START Supplied information

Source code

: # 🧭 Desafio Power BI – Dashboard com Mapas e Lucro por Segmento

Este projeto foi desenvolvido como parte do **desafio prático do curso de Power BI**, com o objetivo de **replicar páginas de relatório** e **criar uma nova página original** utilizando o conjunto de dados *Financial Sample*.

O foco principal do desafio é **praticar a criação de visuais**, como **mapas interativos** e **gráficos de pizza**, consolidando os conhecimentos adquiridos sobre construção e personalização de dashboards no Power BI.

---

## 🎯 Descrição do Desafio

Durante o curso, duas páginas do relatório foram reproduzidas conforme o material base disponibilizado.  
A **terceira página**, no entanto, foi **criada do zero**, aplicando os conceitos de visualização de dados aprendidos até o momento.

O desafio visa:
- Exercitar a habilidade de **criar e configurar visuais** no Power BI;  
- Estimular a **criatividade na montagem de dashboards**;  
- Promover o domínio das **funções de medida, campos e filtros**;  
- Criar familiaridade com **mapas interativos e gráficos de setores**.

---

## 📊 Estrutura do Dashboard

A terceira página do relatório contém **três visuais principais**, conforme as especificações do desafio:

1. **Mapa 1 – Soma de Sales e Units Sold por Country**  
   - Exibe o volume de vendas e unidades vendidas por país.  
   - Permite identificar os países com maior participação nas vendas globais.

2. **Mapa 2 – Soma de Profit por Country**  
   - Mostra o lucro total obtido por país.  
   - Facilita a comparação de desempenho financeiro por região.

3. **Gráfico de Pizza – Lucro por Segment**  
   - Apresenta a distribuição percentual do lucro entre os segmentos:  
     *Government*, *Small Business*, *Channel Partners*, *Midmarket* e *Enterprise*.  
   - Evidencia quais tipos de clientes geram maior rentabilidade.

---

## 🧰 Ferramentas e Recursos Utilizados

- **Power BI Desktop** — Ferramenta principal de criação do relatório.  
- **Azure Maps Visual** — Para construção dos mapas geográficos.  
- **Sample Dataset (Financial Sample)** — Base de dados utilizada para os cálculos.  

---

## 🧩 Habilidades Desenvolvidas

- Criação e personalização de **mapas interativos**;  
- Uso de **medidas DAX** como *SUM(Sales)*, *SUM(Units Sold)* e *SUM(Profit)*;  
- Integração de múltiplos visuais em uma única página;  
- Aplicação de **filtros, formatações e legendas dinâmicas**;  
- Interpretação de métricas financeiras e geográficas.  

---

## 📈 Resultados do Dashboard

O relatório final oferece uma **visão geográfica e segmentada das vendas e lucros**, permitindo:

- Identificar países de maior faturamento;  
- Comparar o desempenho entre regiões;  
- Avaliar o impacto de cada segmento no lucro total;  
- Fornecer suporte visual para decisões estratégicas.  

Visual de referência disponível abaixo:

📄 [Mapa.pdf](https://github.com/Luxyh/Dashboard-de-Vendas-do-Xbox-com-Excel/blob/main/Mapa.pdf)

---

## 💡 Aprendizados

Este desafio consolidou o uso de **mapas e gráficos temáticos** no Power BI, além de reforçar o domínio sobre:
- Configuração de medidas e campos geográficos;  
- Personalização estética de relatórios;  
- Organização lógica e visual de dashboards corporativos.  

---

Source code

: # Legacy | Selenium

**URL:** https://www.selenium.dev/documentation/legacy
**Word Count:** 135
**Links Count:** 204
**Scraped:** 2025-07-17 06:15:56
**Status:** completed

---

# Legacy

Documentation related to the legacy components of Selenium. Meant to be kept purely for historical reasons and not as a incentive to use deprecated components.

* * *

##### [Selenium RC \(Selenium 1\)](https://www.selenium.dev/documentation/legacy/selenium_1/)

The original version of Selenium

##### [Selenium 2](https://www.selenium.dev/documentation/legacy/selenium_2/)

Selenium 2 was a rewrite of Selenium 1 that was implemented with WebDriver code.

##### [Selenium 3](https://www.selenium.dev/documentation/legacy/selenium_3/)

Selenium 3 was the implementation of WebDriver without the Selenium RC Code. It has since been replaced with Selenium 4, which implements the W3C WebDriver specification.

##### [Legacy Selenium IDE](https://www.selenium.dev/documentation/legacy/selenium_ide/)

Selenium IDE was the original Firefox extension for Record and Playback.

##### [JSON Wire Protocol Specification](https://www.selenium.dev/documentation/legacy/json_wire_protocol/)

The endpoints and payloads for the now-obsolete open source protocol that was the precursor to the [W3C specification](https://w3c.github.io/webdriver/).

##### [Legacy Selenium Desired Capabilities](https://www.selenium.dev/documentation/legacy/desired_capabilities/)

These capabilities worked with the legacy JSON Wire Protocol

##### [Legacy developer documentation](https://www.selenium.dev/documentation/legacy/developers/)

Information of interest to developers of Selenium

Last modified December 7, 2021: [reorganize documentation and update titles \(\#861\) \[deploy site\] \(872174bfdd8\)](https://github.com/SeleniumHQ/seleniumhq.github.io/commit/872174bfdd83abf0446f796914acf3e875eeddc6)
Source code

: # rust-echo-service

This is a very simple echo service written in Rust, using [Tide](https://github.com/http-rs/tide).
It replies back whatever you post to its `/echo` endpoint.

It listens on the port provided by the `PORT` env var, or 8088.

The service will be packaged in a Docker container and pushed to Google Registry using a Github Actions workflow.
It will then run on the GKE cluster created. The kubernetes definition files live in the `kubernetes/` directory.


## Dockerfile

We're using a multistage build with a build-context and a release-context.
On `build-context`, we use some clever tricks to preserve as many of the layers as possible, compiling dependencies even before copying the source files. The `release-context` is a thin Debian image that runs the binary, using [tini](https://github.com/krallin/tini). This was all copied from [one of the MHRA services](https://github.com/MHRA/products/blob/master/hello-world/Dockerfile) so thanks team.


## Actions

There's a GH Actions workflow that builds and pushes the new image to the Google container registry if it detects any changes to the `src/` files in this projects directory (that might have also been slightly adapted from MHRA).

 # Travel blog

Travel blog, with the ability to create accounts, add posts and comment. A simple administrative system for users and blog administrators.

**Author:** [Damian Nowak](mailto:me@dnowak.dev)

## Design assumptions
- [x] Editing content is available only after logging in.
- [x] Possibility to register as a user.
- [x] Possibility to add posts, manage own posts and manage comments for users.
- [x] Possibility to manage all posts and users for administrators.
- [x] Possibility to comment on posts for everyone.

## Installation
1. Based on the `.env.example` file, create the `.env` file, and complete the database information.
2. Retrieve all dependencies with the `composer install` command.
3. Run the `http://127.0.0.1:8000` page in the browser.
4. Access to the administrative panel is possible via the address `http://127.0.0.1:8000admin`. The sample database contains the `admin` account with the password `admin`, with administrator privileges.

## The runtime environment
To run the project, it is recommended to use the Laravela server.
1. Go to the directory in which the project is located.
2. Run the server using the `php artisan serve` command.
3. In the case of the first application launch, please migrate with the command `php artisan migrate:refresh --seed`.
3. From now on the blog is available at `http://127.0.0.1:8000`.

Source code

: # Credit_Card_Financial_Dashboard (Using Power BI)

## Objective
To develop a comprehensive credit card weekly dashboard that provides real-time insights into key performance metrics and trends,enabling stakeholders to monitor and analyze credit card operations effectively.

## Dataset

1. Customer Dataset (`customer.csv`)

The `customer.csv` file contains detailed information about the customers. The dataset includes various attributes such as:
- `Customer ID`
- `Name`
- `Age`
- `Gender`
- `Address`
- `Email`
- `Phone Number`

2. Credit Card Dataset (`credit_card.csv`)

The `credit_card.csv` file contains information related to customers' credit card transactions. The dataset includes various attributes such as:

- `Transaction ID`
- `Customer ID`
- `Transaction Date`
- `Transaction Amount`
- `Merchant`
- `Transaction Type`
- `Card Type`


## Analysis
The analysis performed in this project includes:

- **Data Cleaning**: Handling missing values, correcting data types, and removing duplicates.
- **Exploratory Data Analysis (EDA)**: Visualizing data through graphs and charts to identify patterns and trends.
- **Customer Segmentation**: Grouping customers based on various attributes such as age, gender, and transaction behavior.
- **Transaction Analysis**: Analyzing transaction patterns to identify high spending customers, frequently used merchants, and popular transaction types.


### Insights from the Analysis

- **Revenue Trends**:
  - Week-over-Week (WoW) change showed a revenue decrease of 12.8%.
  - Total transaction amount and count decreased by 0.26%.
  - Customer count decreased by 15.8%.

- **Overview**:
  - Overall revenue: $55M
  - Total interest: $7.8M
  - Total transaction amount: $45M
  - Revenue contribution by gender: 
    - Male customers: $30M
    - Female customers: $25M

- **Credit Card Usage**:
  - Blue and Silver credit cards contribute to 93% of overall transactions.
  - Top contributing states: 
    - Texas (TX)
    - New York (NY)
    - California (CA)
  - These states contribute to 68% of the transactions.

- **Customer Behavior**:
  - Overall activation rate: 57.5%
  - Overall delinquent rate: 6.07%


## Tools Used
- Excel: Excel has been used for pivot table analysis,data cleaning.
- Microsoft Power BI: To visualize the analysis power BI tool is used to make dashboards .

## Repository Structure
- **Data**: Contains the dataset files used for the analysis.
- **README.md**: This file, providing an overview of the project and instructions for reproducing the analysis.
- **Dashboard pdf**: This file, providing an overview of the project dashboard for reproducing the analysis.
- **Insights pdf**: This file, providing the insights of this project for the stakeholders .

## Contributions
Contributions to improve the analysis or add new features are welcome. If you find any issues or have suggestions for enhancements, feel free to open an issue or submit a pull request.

END Supplied information

What to produce → All lines above from the line with "- Mostra o lucro total obtido por país." through the line with "- Criação e", both included, are to be set down exactly, with nothing else.

Result for this task →
   - Mostra o lucro total obtido por país.  
   - Facilita a comparação de desempenho financeiro por região.

3. **Gráfico de Pizza – Lucro por Segment**  
   - Apresenta a distribuição percentual do lucro entre os segmentos:  
     *Government*, *Small Business*, *Channel Partners*, *Midmarket* e *Enterprise*.  
   - Evidencia quais tipos de clientes geram maior rentabilidade.

---

## 🧰 Ferramentas e Recursos Utilizados

- **Power BI Desktop** — Ferramenta principal de criação do relatório.  
- **Azure Maps Visual** — Para construção dos mapas geográficos.  
- **Sample Dataset (Financial Sample)** — Base de dados utilizada para os cálculos.  

---

## 🧩 Habilidades Desenvolvidas

- Criação e personalização de **mapas interativos**;  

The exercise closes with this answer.